The comedian says the iconic Fox sketch series remains too sacred to hand to outsiders — but stops short of making any promises
Marlon Wayans may have just planted a seed.
“Maybe my calling is to reboot In Living Color,” the comedian and filmmaker told Variety in a new interview, a statement that will land with particular weight among fans of the seminal sketch comedy series that helped reshape American television in the early 1990s.
In Living Color debuted on Fox in April 1990, created by Wayans’ older brother Keenen Ivory Wayans. At a time when mainstream sketch comedy was largely homogeneous, the show arrived as a sharp, predominantly Black alternative to Saturday Night Live, blending urban humor, sharp social satire, and explosive physical comedy. It launched the careers of Jim Carrey, Jamie Foxx, and Jennifer Lopez — who got her start as one of the show’s signature Fly Girls dancers — and ran for five seasons before ending its run in 1994. The series earned a Primetime Emmy and remains one of the most culturally significant comedy programs in the history of the medium.
Marlon, alongside siblings Damon, Kim, Shawn, and Keenen, was central to the show’s identity. But he is quick to point out that any revival would live or die on one condition: the Wayans have to be in it. “The only people that can do it is us,” he said.
He was equally direct about why the original ended when it did. When Keenen departed after Season 4 amid a well-documented dispute with Fox over creative control, the show did not survive long without him. “Keenen was the beating heart of that show,” Marlon said. “In Living Color died one season after Keenen left.”

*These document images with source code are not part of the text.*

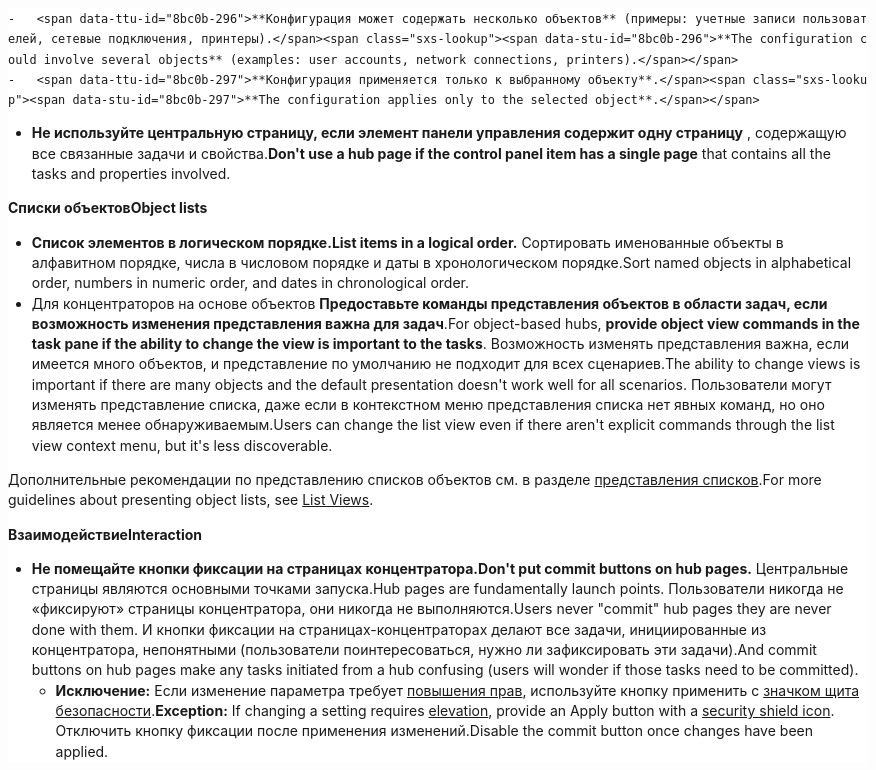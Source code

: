     -   <span data-ttu-id="8bc0b-296">**Конфигурация может содержать несколько объектов** (примеры: учетные записи пользователей, сетевые подключения, принтеры).</span><span class="sxs-lookup"><span data-stu-id="8bc0b-296">**The configuration could involve several objects** (examples: user accounts, network connections, printers).</span></span>
    -   <span data-ttu-id="8bc0b-297">**Конфигурация применяется только к выбранному объекту**.</span><span class="sxs-lookup"><span data-stu-id="8bc0b-297">**The configuration applies only to the selected object**.</span></span>
-   <span data-ttu-id="8bc0b-298">**Не используйте центральную страницу, если элемент панели управления содержит одну страницу** , содержащую все связанные задачи и свойства.</span><span class="sxs-lookup"><span data-stu-id="8bc0b-298">**Don't use a hub page if the control panel item has a single page** that contains all the tasks and properties involved.</span></span>

<span data-ttu-id="8bc0b-299">**Списки объектов**</span><span class="sxs-lookup"><span data-stu-id="8bc0b-299">**Object lists**</span></span>

-   <span data-ttu-id="8bc0b-300">**Список элементов в логическом порядке.**</span><span class="sxs-lookup"><span data-stu-id="8bc0b-300">**List items in a logical order.**</span></span> <span data-ttu-id="8bc0b-301">Сортировать именованные объекты в алфавитном порядке, числа в числовом порядке и даты в хронологическом порядке.</span><span class="sxs-lookup"><span data-stu-id="8bc0b-301">Sort named objects in alphabetical order, numbers in numeric order, and dates in chronological order.</span></span>
-   <span data-ttu-id="8bc0b-302">Для концентраторов на основе объектов **Предоставьте команды представления объектов в области задач, если возможность изменения представления важна для задач**.</span><span class="sxs-lookup"><span data-stu-id="8bc0b-302">For object-based hubs, **provide object view commands in the task pane if the ability to change the view is important to the tasks**.</span></span> <span data-ttu-id="8bc0b-303">Возможность изменять представления важна, если имеется много объектов, и представление по умолчанию не подходит для всех сценариев.</span><span class="sxs-lookup"><span data-stu-id="8bc0b-303">The ability to change views is important if there are many objects and the default presentation doesn't work well for all scenarios.</span></span> <span data-ttu-id="8bc0b-304">Пользователи могут изменять представление списка, даже если в контекстном меню представления списка нет явных команд, но оно является менее обнаруживаемым.</span><span class="sxs-lookup"><span data-stu-id="8bc0b-304">Users can change the list view even if there aren't explicit commands through the list view context menu, but it's less discoverable.</span></span>

<span data-ttu-id="8bc0b-305">Дополнительные рекомендации по представлению списков объектов см. в разделе [представления списков](ctrl-list-views.md).</span><span class="sxs-lookup"><span data-stu-id="8bc0b-305">For more guidelines about presenting object lists, see [List Views](ctrl-list-views.md).</span></span>

<span data-ttu-id="8bc0b-306">**Взаимодействие**</span><span class="sxs-lookup"><span data-stu-id="8bc0b-306">**Interaction**</span></span>

-   <span data-ttu-id="8bc0b-307">**Не помещайте кнопки фиксации на страницах концентратора.**</span><span class="sxs-lookup"><span data-stu-id="8bc0b-307">**Don't put commit buttons on hub pages.**</span></span> <span data-ttu-id="8bc0b-308">Центральные страницы являются основными точками запуска.</span><span class="sxs-lookup"><span data-stu-id="8bc0b-308">Hub pages are fundamentally launch points.</span></span> <span data-ttu-id="8bc0b-309">Пользователи никогда не «фиксируют» страницы концентратора, они никогда не выполняются.</span><span class="sxs-lookup"><span data-stu-id="8bc0b-309">Users never "commit" hub pages they are never done with them.</span></span> <span data-ttu-id="8bc0b-310">И кнопки фиксации на страницах-концентраторах делают все задачи, инициированные из концентратора, непонятными (пользователи поинтересоваться, нужно ли зафиксировать эти задачи).</span><span class="sxs-lookup"><span data-stu-id="8bc0b-310">And commit buttons on hub pages make any tasks initiated from a hub confusing (users will wonder if those tasks need to be committed).</span></span>
    -   <span data-ttu-id="8bc0b-311">**Исключение:** Если изменение параметра требует [повышения прав](glossary.md), используйте кнопку применить с [значком щита безопасности](winenv-uac.md).</span><span class="sxs-lookup"><span data-stu-id="8bc0b-311">**Exception:** If changing a setting requires [elevation](glossary.md), provide an Apply button with a [security shield icon](winenv-uac.md).</span></span> <span data-ttu-id="8bc0b-312">Отключить кнопку фиксации после применения изменений.</span><span class="sxs-lookup"><span data-stu-id="8bc0b-312">Disable the commit button once changes have been applied.</span></span>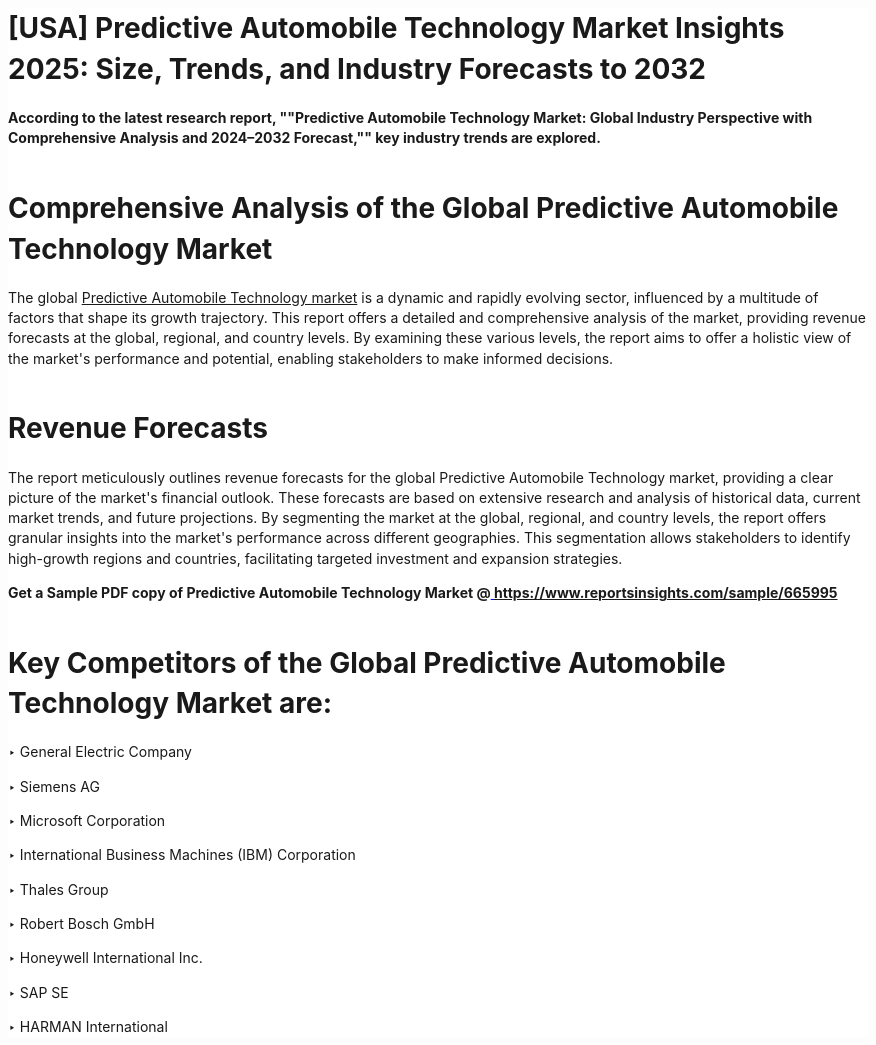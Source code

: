 # [USA] Predictive Automobile Technology Market Insights 2025: Size, Trends, and Industry Forecasts to 2032

<strong>According to the latest research report, ""Predictive Automobile Technology Market: Global Industry Perspective with Comprehensive Analysis and 2024–2032 Forecast,"" key industry trends are explored.</strong>

# <strong>Comprehensive Analysis of the Global Predictive Automobile Technology Market</strong>

The global <a href=https://www.reportsinsights.com/sample/665995>Predictive Automobile Technology market</a> is a dynamic and rapidly evolving sector, influenced by a multitude of factors that shape its growth trajectory. This report offers a detailed and comprehensive analysis of the market, providing revenue forecasts at the global, regional, and country levels. By examining these various levels, the report aims to offer a holistic view of the market's performance and potential, enabling stakeholders to make informed decisions.

# <strong>Revenue Forecasts</strong>

The report meticulously outlines revenue forecasts for the global Predictive Automobile Technology market, providing a clear picture of the market's financial outlook. These forecasts are based on extensive research and analysis of historical data, current market trends, and future projections. By segmenting the market at the global, regional, and country levels, the report offers granular insights into the market's performance across different geographies. This segmentation allows stakeholders to identify high-growth regions and countries, facilitating targeted investment and expansion strategies.

<strong>Get a Sample PDF copy of Predictive Automobile Technology Market </strong><strong>@<a href=https://www.reportsinsights.com/sample/665995 style=color:#0000ff;> https://www.reportsinsights.com/sample/665995</a></strong></font>

# <strong>Key Competitors of the Global Predictive Automobile Technology Market are:</strong>

‣ General Electric Company

‣ Siemens AG

‣ Microsoft Corporation

‣ International Business Machines (IBM) Corporation

‣ Thales Group

‣ Robert Bosch GmbH

‣ Honeywell International Inc.

‣ SAP SE

‣ HARMAN International
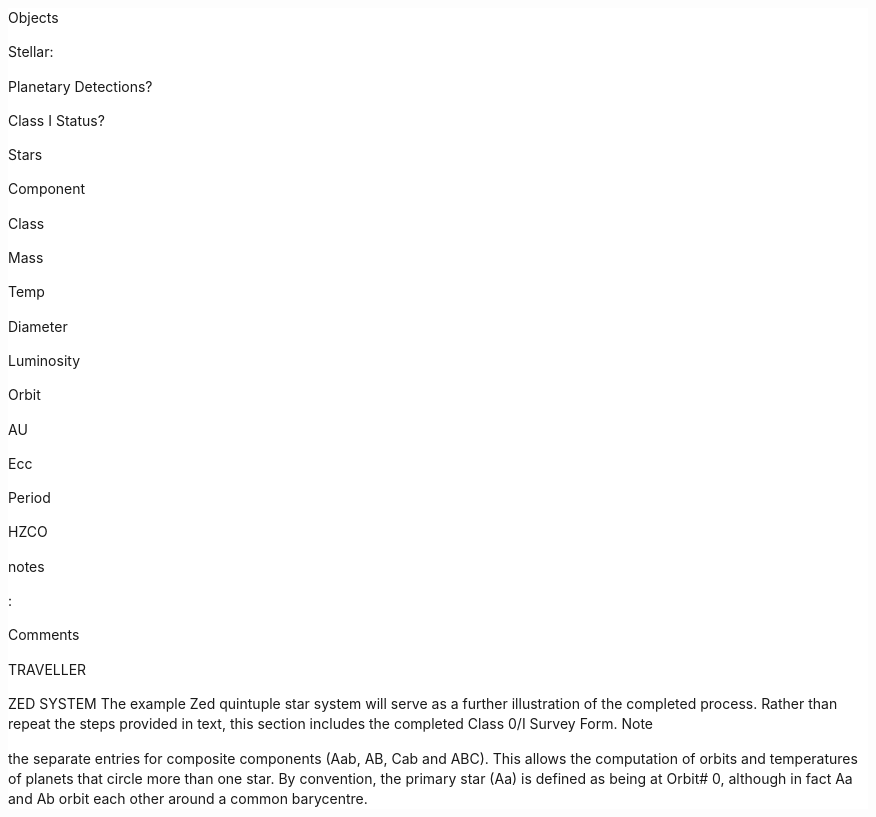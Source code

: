 
Objects


Stellar:


Planetary Detections?


Class I Status?


Stars


Component


Class


Mass


Temp


Diameter


Luminosity


Orbit


AU


Ecc


Period


HZCO


notes


:


Comments


TRAVELLER


ZED SYSTEM
The example Zed quintuple star system will serve as
a further illustration of the completed process. Rather
than repeat the steps provided in text, this section
includes the completed Class 0/I Survey Form. Note


the separate entries for composite components (Aab,
AB, Cab and ABC). This allows the computation of
orbits and temperatures of planets that circle more than
one star. By convention, the primary star (Aa) is defined
as being at Orbit# 0, although in fact Aa and Ab orbit
each other around a common barycentre.
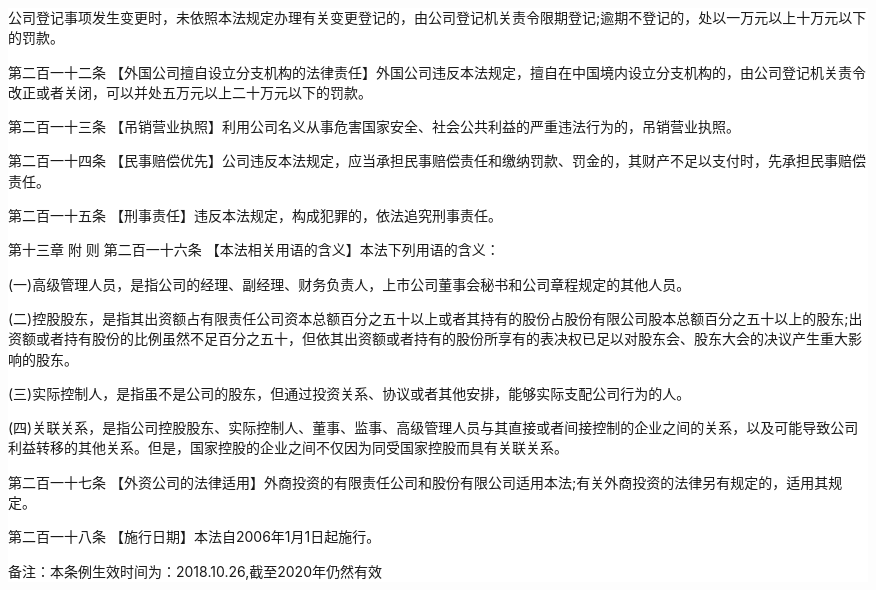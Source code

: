 公司登记事项发生变更时，未依照本法规定办理有关变更登记的，由公司登记机关责令限期登记;逾期不登记的，处以一万元以上十万元以下的罚款。

第二百一十二条 【外国公司擅自设立分支机构的法律责任】外国公司违反本法规定，擅自在中国境内设立分支机构的，由公司登记机关责令改正或者关闭，可以并处五万元以上二十万元以下的罚款。

第二百一十三条 【吊销营业执照】利用公司名义从事危害国家安全、社会公共利益的严重违法行为的，吊销营业执照。

第二百一十四条 【民事赔偿优先】公司违反本法规定，应当承担民事赔偿责任和缴纳罚款、罚金的，其财产不足以支付时，先承担民事赔偿责任。

第二百一十五条 【刑事责任】违反本法规定，构成犯罪的，依法追究刑事责任。

第十三章 附  则
第二百一十六条 【本法相关用语的含义】本法下列用语的含义：

(一)高级管理人员，是指公司的经理、副经理、财务负责人，上市公司董事会秘书和公司章程规定的其他人员。

(二)控股股东，是指其出资额占有限责任公司资本总额百分之五十以上或者其持有的股份占股份有限公司股本总额百分之五十以上的股东;出资额或者持有股份的比例虽然不足百分之五十，但依其出资额或者持有的股份所享有的表决权已足以对股东会、股东大会的决议产生重大影响的股东。

(三)实际控制人，是指虽不是公司的股东，但通过投资关系、协议或者其他安排，能够实际支配公司行为的人。

(四)关联关系，是指公司控股股东、实际控制人、董事、监事、高级管理人员与其直接或者间接控制的企业之间的关系，以及可能导致公司利益转移的其他关系。但是，国家控股的企业之间不仅因为同受国家控股而具有关联关系。

第二百一十七条 【外资公司的法律适用】外商投资的有限责任公司和股份有限公司适用本法;有关外商投资的法律另有规定的，适用其规定。

第二百一十八条 【施行日期】本法自2006年1月1日起施行。

备注：本条例生效时间为：2018.10.26,截至2020年仍然有效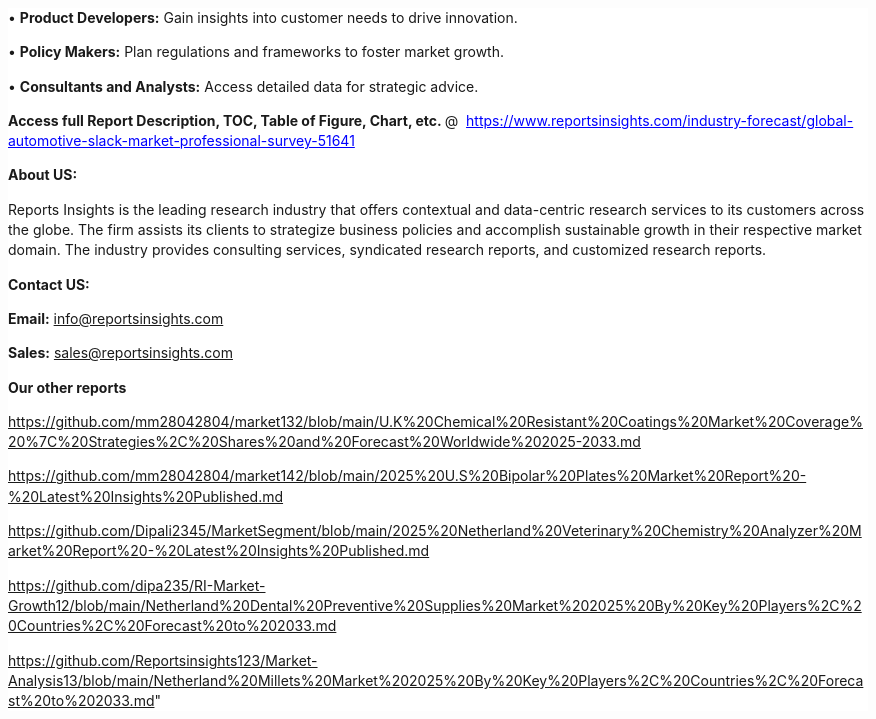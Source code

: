 • <strong>Product Developers:</strong> Gain insights into customer needs to drive innovation.

• <strong>Policy Makers:</strong> Plan regulations and frameworks to foster market growth.

• <strong>Consultants and Analysts:</strong> Access detailed data for strategic advice.
</ul>
<strong>Access full Report Description, TOC, Table of Figure, Chart, etc. </strong>@  <a href=https://www.reportsinsights.com/industry-forecast/global-automotive-slack-market-professional-survey-51641 style=color:#0000ff;>https://www.reportsinsights.com/industry-forecast/global-automotive-slack-market-professional-survey-51641</a></font>

<strong><strong>About US</strong>:</strong>

Reports Insights is the leading research industry that offers contextual and data-centric research services to its customers across the globe. The firm assists its clients to strategize business policies and accomplish sustainable growth in their respective market domain. The industry provides consulting services, syndicated research reports, and customized research reports.

<strong>Contact US:</strong>

<p class=""""><b>Email:</b> <a href=mailto:info@reportsinsights.com>info@reportsinsights.com</a></p>
<p class=""""><b>Sales:</b> <a href=mailto:sales@reportsinsights.com>sales@reportsinsights.com</a></p>

<strong>Our other reports</strong>

<a href=https://github.com/mm28042804/market132/blob/main/U.K%20Chemical%20Resistant%20Coatings%20Market%20Coverage%20%7C%20Strategies%2C%20Shares%20and%20Forecast%20Worldwide%202025-2033.md>https://github.com/mm28042804/market132/blob/main/U.K%20Chemical%20Resistant%20Coatings%20Market%20Coverage%20%7C%20Strategies%2C%20Shares%20and%20Forecast%20Worldwide%202025-2033.md</a>

<a href=https://github.com/mm28042804/market142/blob/main/2025%20U.S%20Bipolar%20Plates%20Market%20Report%20-%20Latest%20Insights%20Published.md>https://github.com/mm28042804/market142/blob/main/2025%20U.S%20Bipolar%20Plates%20Market%20Report%20-%20Latest%20Insights%20Published.md</a>

<a href=https://github.com/Dipali2345/MarketSegment/blob/main/2025%20Netherland%20Veterinary%20Chemistry%20Analyzer%20Market%20Report%20-%20Latest%20Insights%20Published.md>https://github.com/Dipali2345/MarketSegment/blob/main/2025%20Netherland%20Veterinary%20Chemistry%20Analyzer%20Market%20Report%20-%20Latest%20Insights%20Published.md</a>

<a href=https://github.com/dipa235/RI-Market-Growth12/blob/main/Netherland%20Dental%20Preventive%20Supplies%20Market%202025%20By%20Key%20Players%2C%20Countries%2C%20Forecast%20to%202033.md>https://github.com/dipa235/RI-Market-Growth12/blob/main/Netherland%20Dental%20Preventive%20Supplies%20Market%202025%20By%20Key%20Players%2C%20Countries%2C%20Forecast%20to%202033.md</a>

<a href=https://github.com/Reportsinsights123/Market-Analysis13/blob/main/Netherland%20Millets%20Market%202025%20By%20Key%20Players%2C%20Countries%2C%20Forecast%20to%202033.md>https://github.com/Reportsinsights123/Market-Analysis13/blob/main/Netherland%20Millets%20Market%202025%20By%20Key%20Players%2C%20Countries%2C%20Forecast%20to%202033.md</a>"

The degree of difficulty, he acknowledged, is not lost on him. “It’s hard to execute that level of humor every week for multiple years,” he said, adding that some institutions are better honored than resurrected. “Some things you don’t need to resuscitate. In Living Color was an institution and I wish it was still around.”
What’s shifted his thinking, at least slightly, is the unexpected second life of the Scary Movie franchise — another Wayans-originated property that the family has recently returned to. “If you asked me 15 years ago if we’d be doing Scary Movie again, I’d say, ‘Hell no, the ship has sailed!'” he said. The revival, he suggested, proved his instincts aren’t always final.
For now, Wayans was careful to manage expectations. “It’s not in the cards right now,” he said. But given the trajectory of the last few years, he left little doubt that the question isn’t entirely closed.